§ To do:
Would you reproduce the entries exactly, including every line?

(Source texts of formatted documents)
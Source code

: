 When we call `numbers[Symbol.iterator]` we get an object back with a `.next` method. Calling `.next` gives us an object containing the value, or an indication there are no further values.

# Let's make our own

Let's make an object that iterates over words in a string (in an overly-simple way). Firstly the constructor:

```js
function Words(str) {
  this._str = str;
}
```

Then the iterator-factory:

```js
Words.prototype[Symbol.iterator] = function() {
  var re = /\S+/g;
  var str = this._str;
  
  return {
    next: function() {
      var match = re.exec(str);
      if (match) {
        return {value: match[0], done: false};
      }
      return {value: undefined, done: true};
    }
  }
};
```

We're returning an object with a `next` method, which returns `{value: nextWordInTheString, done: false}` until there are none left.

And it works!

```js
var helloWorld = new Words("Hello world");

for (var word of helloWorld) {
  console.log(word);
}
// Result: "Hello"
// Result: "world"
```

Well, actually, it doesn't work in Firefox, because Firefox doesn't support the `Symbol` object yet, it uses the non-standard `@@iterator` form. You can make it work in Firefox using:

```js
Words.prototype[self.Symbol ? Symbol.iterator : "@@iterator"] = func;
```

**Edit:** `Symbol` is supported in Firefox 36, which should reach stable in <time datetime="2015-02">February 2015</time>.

§ Reply to the exercise:
Source code

: When we call `numbers[Symbol.iterator]` we get an object back with a `.next` method. Calling `.next` gives us an object containing the value, or an indication there are no further values.

# Let's make our own

Let's make an object that iterates over words in a string (in an overly-simple way). Firstly the constructor:

```js
function Words(str) {
  this._str = str;
}
```

Then the iterator-factory:

```js
Words.prototype[Symbol.iterator] = function() {
  var re = /\S+/g;
  var str = this._str;
  
  return {
    next: function() {
      var match = re.exec(str);
      if (match) {
        return {value: match[0], done: false};
      }
      return {value: undefined, done: true};
    }
  }
};
```

We're returning an object with a `next` method, which returns `{value: nextWordInTheString, done: false}` until there are none left.

And it works!

```js
var helloWorld = new Words("Hello world");

for (var word of helloWorld) {
  console.log(word);
}
// Result: "Hello"
// Result: "world"
```

Well, actually, it doesn't work in Firefox, because Firefox doesn't support the `Symbol` object yet, it uses the non-standard `@@iterator` form. You can make it work in Firefox using:

```js
Words.prototype[self.Symbol ? Symbol.iterator : "@@iterator"] = func;
```

**Edit:** `Symbol` is supported in Firefox 36, which should reach stable in <time datetime="2015-02">February 2015</time>.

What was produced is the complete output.